PROBLEM STATEMENT: Only the lines from the one that contains "Sets the total" through the last line of the records should appear, each printed exactly as it is.

MATERIAL SHOWN:
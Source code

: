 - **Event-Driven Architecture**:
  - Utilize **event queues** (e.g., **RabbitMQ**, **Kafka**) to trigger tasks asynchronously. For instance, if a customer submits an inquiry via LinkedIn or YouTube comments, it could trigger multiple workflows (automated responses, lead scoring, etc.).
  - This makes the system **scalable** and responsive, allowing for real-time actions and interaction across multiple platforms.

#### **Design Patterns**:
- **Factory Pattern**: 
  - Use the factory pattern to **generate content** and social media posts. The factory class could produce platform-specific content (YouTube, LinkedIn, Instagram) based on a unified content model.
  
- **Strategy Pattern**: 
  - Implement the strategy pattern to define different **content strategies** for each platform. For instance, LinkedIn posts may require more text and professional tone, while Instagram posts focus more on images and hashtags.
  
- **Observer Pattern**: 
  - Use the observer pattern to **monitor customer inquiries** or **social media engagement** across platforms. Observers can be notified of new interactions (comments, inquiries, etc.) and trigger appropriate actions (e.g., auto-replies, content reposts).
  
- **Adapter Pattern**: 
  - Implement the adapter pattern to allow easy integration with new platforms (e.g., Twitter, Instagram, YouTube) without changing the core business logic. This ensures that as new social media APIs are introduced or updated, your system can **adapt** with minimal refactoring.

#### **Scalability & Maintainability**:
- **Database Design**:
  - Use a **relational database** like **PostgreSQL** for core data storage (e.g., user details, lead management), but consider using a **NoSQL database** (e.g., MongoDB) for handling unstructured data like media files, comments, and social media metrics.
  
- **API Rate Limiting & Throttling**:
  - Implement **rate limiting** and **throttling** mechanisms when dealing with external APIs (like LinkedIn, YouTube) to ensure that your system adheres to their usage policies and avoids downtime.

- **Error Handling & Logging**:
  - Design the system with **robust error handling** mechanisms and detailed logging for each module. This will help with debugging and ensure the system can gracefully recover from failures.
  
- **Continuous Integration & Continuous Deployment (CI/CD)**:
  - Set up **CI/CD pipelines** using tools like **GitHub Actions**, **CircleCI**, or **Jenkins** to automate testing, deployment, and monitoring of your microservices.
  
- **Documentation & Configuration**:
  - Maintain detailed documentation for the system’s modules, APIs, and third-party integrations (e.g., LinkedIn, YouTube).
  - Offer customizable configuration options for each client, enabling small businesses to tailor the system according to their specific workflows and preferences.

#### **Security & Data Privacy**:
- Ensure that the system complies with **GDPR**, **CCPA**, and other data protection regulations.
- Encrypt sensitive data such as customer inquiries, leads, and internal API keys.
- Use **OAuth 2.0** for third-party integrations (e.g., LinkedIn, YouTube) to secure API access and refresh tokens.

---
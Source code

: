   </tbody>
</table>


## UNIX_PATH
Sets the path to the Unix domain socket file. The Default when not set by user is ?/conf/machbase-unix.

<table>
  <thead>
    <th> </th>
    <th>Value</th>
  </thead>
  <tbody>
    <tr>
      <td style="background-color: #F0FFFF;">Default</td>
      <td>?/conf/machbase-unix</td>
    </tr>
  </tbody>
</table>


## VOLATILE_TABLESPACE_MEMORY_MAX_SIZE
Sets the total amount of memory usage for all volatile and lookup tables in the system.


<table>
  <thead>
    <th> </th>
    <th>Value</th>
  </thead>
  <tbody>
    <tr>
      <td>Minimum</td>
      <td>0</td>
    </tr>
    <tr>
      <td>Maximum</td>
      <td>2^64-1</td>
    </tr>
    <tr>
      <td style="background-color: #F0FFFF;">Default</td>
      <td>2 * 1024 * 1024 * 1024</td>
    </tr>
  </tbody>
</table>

ANSWER FOR THE TASK:
Sets the total amount of memory usage for all volatile and lookup tables in the system.


<table>
  <thead>
    <th> </th>
    <th>Value</th>
  </thead>
  <tbody>
    <tr>
      <td>Minimum</td>
      <td>0</td>
    </tr>
    <tr>
      <td>Maximum</td>
      <td>2^64-1</td>
    </tr>
    <tr>
      <td style="background-color: #F0FFFF;">Default</td>
      <td>2 * 1024 * 1024 * 1024</td>
    </tr>
  </tbody>
</table>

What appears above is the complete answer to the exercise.